NVIDIA-AI-IOT / Lidar_AI_Solution

A project demonstrating Lidar related AI solutions, including three GPU accelerated Lidar/camera DL networks (PointPillars, CenterPoint, BEVFusion) and the related libs (cuPCL, 3D SparseConvolution, YUV2RGB, cuOSD,).
Other
1.34k stars 236 forks source link

libspconv.so build #146

Open skprot opened 1 year ago

skprot commented 1 year ago

Thanks for your amazing job!

I'm wondering how to obtain libspconv.so for different platforms especially for sm_75 and etc. It seems that libspconv.so in your repo was pre-built with some differences such as spconv::load_engine_from_onnx. So I cannot just build libspconv.so from original spconv repo and replace it here. How I can build your modified libspconv.so?

hopef commented 1 year ago

Sorry, currently libspconv.so does not work in environments smaller than sm_80.

sandeepnmenon commented 1 year ago

@hopef When I export-scn from a "non ptq model" and try to load it using load_engine_from_onnx in https://github.com/NVIDIA-AI-IOT/Lidar_AI_Solution/blob/87fb0cc6fcf38d0cf998bf0cdcbd039e6732d928/CUDA-BEVFusion/src/bevfusion/lidar-scn.cpp#L38C1-L39C1

I get the error

[libprotobuf FATAL /usr/include/google/protobuf/repeated_field.h:1506] CHECK failed: (index) < (current_size_): 
terminate called after throwing an instance of 'google::protobuf::FatalException'
  what():  CHECK failed: (index) < (current_size_): 

Sharing my Onnx model What could be the issue?

Versions

libprotoc 3.6.1
hopef commented 1 year ago

@hopef When I export-scn from a "non ptq model" and try to load it using load_engine_from_onnx in https://github.com/NVIDIA-AI-IOT/Lidar_AI_Solution/blob/87fb0cc6fcf38d0cf998bf0cdcbd039e6732d928/CUDA-BEVFusion/src/bevfusion/lidar-scn.cpp#L38C1-L39C1

I get the error

[libprotobuf FATAL /usr/include/google/protobuf/repeated_field.h:1506] CHECK failed: (index) < (current_size_): 
terminate called after throwing an instance of 'google::protobuf::FatalException'
  what():  CHECK failed: (index) < (current_size_): 

Sharing my Onnx model What could be the issue?

Versions

libprotoc 3.6.1

Hi sandeepnmenon,

I've committed libspconv-1.1.0, which open-sources the libprotobuf part of the parsing code. For your error, you can use it for debugging.

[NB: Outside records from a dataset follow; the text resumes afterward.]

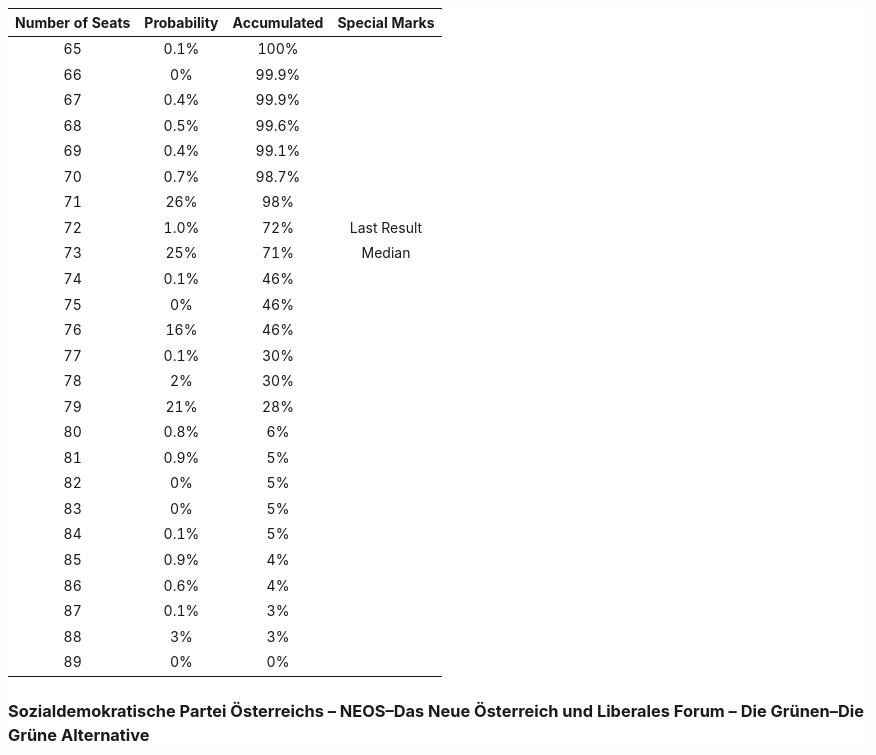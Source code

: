 | Number of Seats | Probability | Accumulated | Special Marks |
|:---------------:|:-----------:|:-----------:|:-------------:|
| 65 | 0.1% | 100% |  |
| 66 | 0% | 99.9% |  |
| 67 | 0.4% | 99.9% |  |
| 68 | 0.5% | 99.6% |  |
| 69 | 0.4% | 99.1% |  |
| 70 | 0.7% | 98.7% |  |
| 71 | 26% | 98% |  |
| 72 | 1.0% | 72% | Last Result |
| 73 | 25% | 71% | Median |
| 74 | 0.1% | 46% |  |
| 75 | 0% | 46% |  |
| 76 | 16% | 46% |  |
| 77 | 0.1% | 30% |  |
| 78 | 2% | 30% |  |
| 79 | 21% | 28% |  |
| 80 | 0.8% | 6% |  |
| 81 | 0.9% | 5% |  |
| 82 | 0% | 5% |  |
| 83 | 0% | 5% |  |
| 84 | 0.1% | 5% |  |
| 85 | 0.9% | 4% |  |
| 86 | 0.6% | 4% |  |
| 87 | 0.1% | 3% |  |
| 88 | 3% | 3% |  |
| 89 | 0% | 0% |  |

### Sozialdemokratische Partei Österreichs – NEOS–Das Neue Österreich und Liberales Forum – Die Grünen–Die Grüne Alternative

hopef commented 1 year ago

Hi sandeepnmenon,

I can't see the bias of the SparseConvolution layer in your onnx. This may be the root cause.

sandeepnmenon commented 1 year ago

Hi sandeepnmenon,

I can't see the bias of the SparseConvolution layer in your onnx. This may be the root cause.

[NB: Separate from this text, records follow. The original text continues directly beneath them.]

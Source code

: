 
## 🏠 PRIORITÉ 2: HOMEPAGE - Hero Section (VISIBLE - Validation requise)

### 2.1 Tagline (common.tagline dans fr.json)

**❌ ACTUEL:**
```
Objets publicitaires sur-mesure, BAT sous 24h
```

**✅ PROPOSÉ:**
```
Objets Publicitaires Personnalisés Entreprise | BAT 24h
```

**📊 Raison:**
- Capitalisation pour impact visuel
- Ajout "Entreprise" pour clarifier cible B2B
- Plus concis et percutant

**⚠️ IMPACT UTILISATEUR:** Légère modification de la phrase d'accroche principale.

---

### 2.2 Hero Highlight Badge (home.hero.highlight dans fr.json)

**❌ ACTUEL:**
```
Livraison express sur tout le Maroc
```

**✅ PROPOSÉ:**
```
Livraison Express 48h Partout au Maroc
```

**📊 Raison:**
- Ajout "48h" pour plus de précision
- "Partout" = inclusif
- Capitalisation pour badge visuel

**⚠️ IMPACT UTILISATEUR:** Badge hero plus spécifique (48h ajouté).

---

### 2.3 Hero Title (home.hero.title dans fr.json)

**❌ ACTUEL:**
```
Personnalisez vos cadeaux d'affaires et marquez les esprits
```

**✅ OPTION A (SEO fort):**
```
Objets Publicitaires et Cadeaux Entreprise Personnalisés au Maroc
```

Thank you. I was using the lidar scn module from the checkpoint that did not go through the quantization code. When I passed my lidar model throught the quantization code, then the bias term comes and it is working. I think the quantisation code which is replacing the spconv modules with the custom classes is important for the libspconv module. Is that correct?

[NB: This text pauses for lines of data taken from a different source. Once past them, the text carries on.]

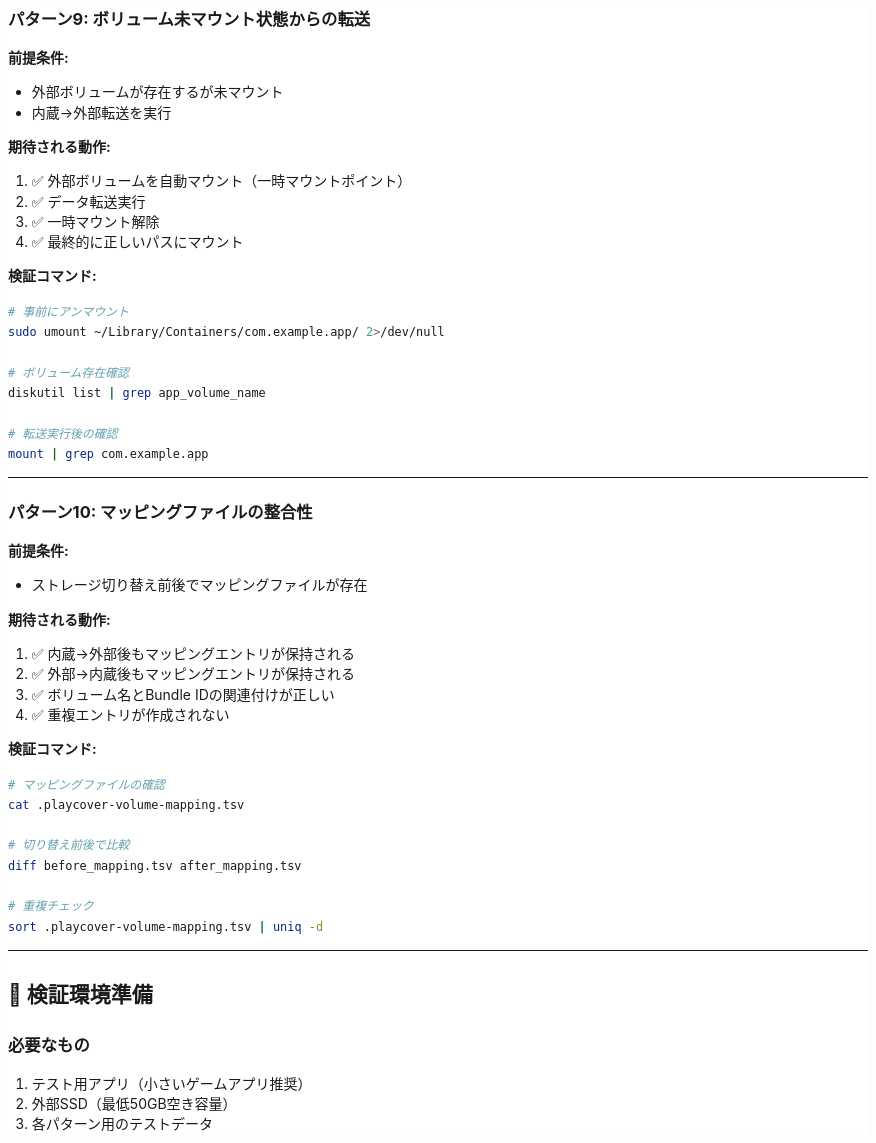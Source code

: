
### **パターン9: ボリューム未マウント状態からの転送**
**前提条件:**
- 外部ボリュームが存在するが未マウント
- 内蔵→外部転送を実行

**期待される動作:**
1. ✅ 外部ボリュームを自動マウント（一時マウントポイント）
2. ✅ データ転送実行
3. ✅ 一時マウント解除
4. ✅ 最終的に正しいパスにマウント

**検証コマンド:**
```bash
# 事前にアンマウント
sudo umount ~/Library/Containers/com.example.app/ 2>/dev/null

# ボリューム存在確認
diskutil list | grep app_volume_name

# 転送実行後の確認
mount | grep com.example.app
```

---

### **パターン10: マッピングファイルの整合性**
**前提条件:**
- ストレージ切り替え前後でマッピングファイルが存在

**期待される動作:**
1. ✅ 内蔵→外部後もマッピングエントリが保持される
2. ✅ 外部→内蔵後もマッピングエントリが保持される
3. ✅ ボリューム名とBundle IDの関連付けが正しい
4. ✅ 重複エントリが作成されない

**検証コマンド:**
```bash
# マッピングファイルの確認
cat .playcover-volume-mapping.tsv

# 切り替え前後で比較
diff before_mapping.tsv after_mapping.tsv

# 重複チェック
sort .playcover-volume-mapping.tsv | uniq -d
```

---

## 🔧 検証環境準備

### 必要なもの
1. テスト用アプリ（小さいゲームアプリ推奨）
2. 外部SSD（最低50GB空き容量）
3. 各パターン用のテストデータ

Also regarding this github issue. How to build to libspconv.so library? This repo only has the headers.

sandeepnmenon commented 1 year ago

Hi @hopef

When I export after loading the state dict of the model and run the exptool this is being caused. But if I run it through the quantisation module (ptq.py) where it replaces the spconv module with the custom modules, then it works.

Is the libspconv library tied to the SparseConvolution classes in the quantisation code?

hopef commented 1 year ago

First, the libspconv can support the SparseConvolution without bias. Second, the bias error is introduced by the onnx parser. You can handle it in code.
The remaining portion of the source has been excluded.